(DATA FOR THE TASK begins)
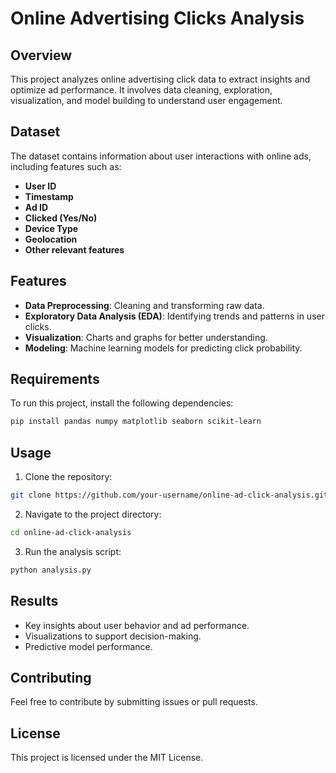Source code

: # Online Advertising Clicks Analysis

## Overview
This project analyzes online advertising click data to extract insights and optimize ad performance. It involves data cleaning, exploration, visualization, and model building to understand user engagement.

## Dataset
The dataset contains information about user interactions with online ads, including features such as:
- **User ID**
- **Timestamp**
- **Ad ID**
- **Clicked (Yes/No)**
- **Device Type**
- **Geolocation**
- **Other relevant features**

## Features
- **Data Preprocessing**: Cleaning and transforming raw data.
- **Exploratory Data Analysis (EDA)**: Identifying trends and patterns in user clicks.
- **Visualization**: Charts and graphs for better understanding.
- **Modeling**: Machine learning models for predicting click probability.

## Requirements
To run this project, install the following dependencies:

```bash
pip install pandas numpy matplotlib seaborn scikit-learn
```

## Usage
1. Clone the repository:

```bash
git clone https://github.com/your-username/online-ad-click-analysis.git
```

2. Navigate to the project directory:

```bash
cd online-ad-click-analysis
```

3. Run the analysis script:

```bash
python analysis.py
```

## Results
- Key insights about user behavior and ad performance.
- Visualizations to support decision-making.
- Predictive model performance.

## Contributing
Feel free to contribute by submitting issues or pull requests.

## License
This project is licensed under the MIT License.

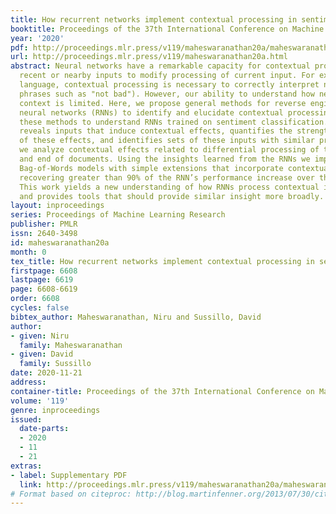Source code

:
 ```yaml
---
title: How recurrent networks implement contextual processing in sentiment analysis
booktitle: Proceedings of the 37th International Conference on Machine Learning
year: '2020'
pdf: http://proceedings.mlr.press/v119/maheswaranathan20a/maheswaranathan20a.pdf
url: http://proceedings.mlr.press/v119/maheswaranathan20a.html
abstract: Neural networks have a remarkable capacity for contextual processing{—}using
  recent or nearby inputs to modify processing of current input. For example, in natural
  language, contextual processing is necessary to correctly interpret negation (e.g.
  phrases such as "not bad"). However, our ability to understand how networks process
  context is limited. Here, we propose general methods for reverse engineering recurrent
  neural networks (RNNs) to identify and elucidate contextual processing. We apply
  these methods to understand RNNs trained on sentiment classification. This analysis
  reveals inputs that induce contextual effects, quantifies the strength and timescale
  of these effects, and identifies sets of these inputs with similar properties. Additionally,
  we analyze contextual effects related to differential processing of the beginning
  and end of documents. Using the insights learned from the RNNs we improve baseline
  Bag-of-Words models with simple extensions that incorporate contextual modification,
  recovering greater than 90% of the RNN’s performance increase over the baseline.
  This work yields a new understanding of how RNNs process contextual information,
  and provides tools that should provide similar insight more broadly.
layout: inproceedings
series: Proceedings of Machine Learning Research
publisher: PMLR
issn: 2640-3498
id: maheswaranathan20a
month: 0
tex_title: How recurrent networks implement contextual processing in sentiment analysis
firstpage: 6608
lastpage: 6619
page: 6608-6619
order: 6608
cycles: false
bibtex_author: Maheswaranathan, Niru and Sussillo, David
author:
- given: Niru
  family: Maheswaranathan
- given: David
  family: Sussillo
date: 2020-11-21
address: 
container-title: Proceedings of the 37th International Conference on Machine Learning
volume: '119'
genre: inproceedings
issued:
  date-parts:
  - 2020
  - 11
  - 21
extras:
- label: Supplementary PDF
  link: http://proceedings.mlr.press/v119/maheswaranathan20a/maheswaranathan20a-supp.pdf
# Format based on citeproc: http://blog.martinfenner.org/2013/07/30/citeproc-yaml-for-bibliographies/
---
```

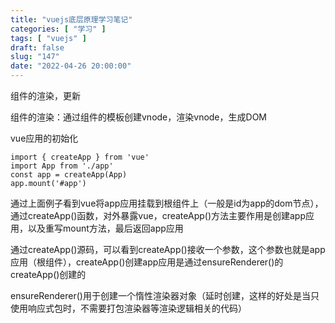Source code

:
 ```yaml
---
title: "vuejs底层原理学习笔记"
categories: [ "学习" ]
tags: [ "vuejs" ]
draft: false
slug: "147"
date: "2022-04-26 20:00:00"
---
```


组件的渲染，更新

组件的渲染：通过组件的模板创建vnode，渲染vnode，生成DOM

vue应用的初始化

    import { createApp } from 'vue'
    import App from './app'
    const app = createApp(App)
    app.mount('#app')

通过上面例子看到vue将app应用挂载到根组件上（一般是id为app的dom节点），通过createApp()函数，对外暴露vue，createApp()方法主要作用是创建app应用，以及重写mount方法，最后返回app应用

通过createApp()源码，可以看到createApp()接收一个参数，这个参数也就是app应用（根组件），createApp()创建app应用是通过ensureRenderer()的createApp()创建的

ensureRenderer()用于创建一个惰性渲染器对象（延时创建，这样的好处是当只使用响应式包时，不需要打包渲染器等渲染逻辑相关的代码）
(DATA FOR THE TASK ends)
EXERCISE INSTRUCTIONS: The line above containing "1. Clone the", the line containing "## Contributing", and every line between them are to be transcribed exactly; no other line is wanted.

ANSWER SPACE:
1. Clone the repository:

```bash
git clone https://github.com/your-username/online-ad-click-analysis.git
```

2. Navigate to the project directory:

```bash
cd online-ad-click-analysis
```

3. Run the analysis script:

```bash
python analysis.py
```

## Results
- Key insights about user behavior and ad performance.
- Visualizations to support decision-making.
- Predictive model performance.

## Contributing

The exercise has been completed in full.